Opponents of the amendment say a ban can’t stop a Florida resident from buying an assault rifle by crossing into Georgia, ranked by the online publication Guns & Ammo as the nation’s 10th-best state for gun owners in 2018. Florida was No. 23.
“It will do nothing to increase safety,” said Tooker, 71, who is a certified firearms instructor. “It just makes no sense because people with evil intents are going to do it anyway. They’re going to find some way to do it whether it’s long guns, hand guns, knives, explosives — they’re going to find a way to hurt people. Evil is evil.”
Hoffman, a former Republican National Committee finance chairman and U.S. ambassador to Portugal, announced last year that he was cutting off donations to candidates who did not support an assault-weapons ban and formed Americans for Gun Safety Now, whose stated aim is “real reform, protections and changes to our nation’s gun laws.”
“How can we ensure the safety of every American from the threat of assault weapons if not every state has a ban?” Hoffman said.
As of July 29, the state reported supporters had collected nearly 100,000 of the 766,200 valid petition signatures required to place the amendment on the 2020 ballot.
Kevin Wagner, a professor of political science at FAU, compares the assault weapons ban proposal to a voter-approved constitutional amendment legalizing medical marijuana in 2016. State politicians strongly opposed the medical marijuana provision, but it was approved by 71 percent of the electorate, well above the 60 percent required by law.
The same scenario could take place in November 2020, according to Wagmer.
Sarah Lerner, a teacher at Stoneman Douglas High School, said she supports any law “that will make America safer.” Lerner authored “Parkland Speaks,” a collection of photography, poems, artwork and essays from students who survived the mass shooting on Feb. 14, 2018.
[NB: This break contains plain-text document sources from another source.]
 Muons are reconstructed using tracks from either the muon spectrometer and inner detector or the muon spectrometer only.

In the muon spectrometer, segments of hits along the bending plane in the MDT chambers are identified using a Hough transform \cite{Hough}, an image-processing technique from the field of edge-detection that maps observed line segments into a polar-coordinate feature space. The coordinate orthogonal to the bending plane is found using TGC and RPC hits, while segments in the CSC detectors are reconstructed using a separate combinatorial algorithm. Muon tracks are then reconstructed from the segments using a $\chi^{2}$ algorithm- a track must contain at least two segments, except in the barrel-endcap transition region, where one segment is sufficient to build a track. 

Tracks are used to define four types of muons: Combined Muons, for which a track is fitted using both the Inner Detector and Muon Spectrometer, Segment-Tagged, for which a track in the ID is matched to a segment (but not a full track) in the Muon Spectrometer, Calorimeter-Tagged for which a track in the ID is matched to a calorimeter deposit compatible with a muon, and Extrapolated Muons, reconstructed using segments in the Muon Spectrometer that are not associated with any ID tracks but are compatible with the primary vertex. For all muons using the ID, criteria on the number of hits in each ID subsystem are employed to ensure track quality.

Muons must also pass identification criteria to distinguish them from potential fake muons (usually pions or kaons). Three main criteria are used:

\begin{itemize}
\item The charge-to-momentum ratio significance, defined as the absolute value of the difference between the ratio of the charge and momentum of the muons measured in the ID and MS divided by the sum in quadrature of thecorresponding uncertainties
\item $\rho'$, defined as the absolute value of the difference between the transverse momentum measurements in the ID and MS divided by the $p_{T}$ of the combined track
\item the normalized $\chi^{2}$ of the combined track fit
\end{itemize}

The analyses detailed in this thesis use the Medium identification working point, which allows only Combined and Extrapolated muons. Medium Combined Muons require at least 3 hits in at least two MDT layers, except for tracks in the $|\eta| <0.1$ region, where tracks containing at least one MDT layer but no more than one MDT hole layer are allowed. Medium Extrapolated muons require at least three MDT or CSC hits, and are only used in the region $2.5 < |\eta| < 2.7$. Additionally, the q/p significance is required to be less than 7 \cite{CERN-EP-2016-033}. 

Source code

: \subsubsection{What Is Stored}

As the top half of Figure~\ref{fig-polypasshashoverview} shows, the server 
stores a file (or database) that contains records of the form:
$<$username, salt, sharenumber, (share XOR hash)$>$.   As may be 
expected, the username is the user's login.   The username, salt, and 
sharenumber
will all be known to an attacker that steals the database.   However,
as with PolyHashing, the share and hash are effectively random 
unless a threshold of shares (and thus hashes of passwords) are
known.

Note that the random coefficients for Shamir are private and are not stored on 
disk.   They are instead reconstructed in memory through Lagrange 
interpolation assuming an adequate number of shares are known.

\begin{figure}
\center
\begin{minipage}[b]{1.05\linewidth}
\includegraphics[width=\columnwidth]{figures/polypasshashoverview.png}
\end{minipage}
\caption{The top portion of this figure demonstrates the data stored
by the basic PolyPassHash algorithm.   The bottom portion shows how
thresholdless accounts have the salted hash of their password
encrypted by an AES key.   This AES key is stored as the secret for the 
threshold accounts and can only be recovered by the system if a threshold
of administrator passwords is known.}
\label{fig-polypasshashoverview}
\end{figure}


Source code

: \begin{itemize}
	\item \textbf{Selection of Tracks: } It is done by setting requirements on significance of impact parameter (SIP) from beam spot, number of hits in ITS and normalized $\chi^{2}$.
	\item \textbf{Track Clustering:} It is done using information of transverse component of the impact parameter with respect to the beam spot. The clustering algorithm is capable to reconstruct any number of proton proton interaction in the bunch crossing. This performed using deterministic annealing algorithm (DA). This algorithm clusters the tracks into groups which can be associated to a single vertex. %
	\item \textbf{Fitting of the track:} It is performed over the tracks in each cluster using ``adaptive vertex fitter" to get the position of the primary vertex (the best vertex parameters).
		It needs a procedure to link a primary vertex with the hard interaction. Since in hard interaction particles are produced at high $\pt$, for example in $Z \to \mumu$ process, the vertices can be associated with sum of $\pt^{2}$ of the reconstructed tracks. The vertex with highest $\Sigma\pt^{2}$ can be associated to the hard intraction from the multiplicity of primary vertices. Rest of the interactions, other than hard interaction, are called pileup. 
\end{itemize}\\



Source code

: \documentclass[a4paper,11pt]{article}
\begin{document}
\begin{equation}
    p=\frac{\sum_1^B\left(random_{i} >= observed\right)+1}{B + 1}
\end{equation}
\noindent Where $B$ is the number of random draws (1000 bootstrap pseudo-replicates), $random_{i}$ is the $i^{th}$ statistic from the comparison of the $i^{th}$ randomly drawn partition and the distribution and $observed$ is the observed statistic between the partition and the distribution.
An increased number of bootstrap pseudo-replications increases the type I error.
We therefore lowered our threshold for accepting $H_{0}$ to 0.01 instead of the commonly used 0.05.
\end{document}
Keeping those children safe, Lerner said, requires a multipronged approach that includes universal background checks and voting out lawmakers who don’t push for “common sense gun reform.”
“Banning high-capacity weapons is a step, but isn’t the whole answer.” Lerner said. “We need to do something major, so that parents don’t feel a need to buy bulletproof backpacks for their children.”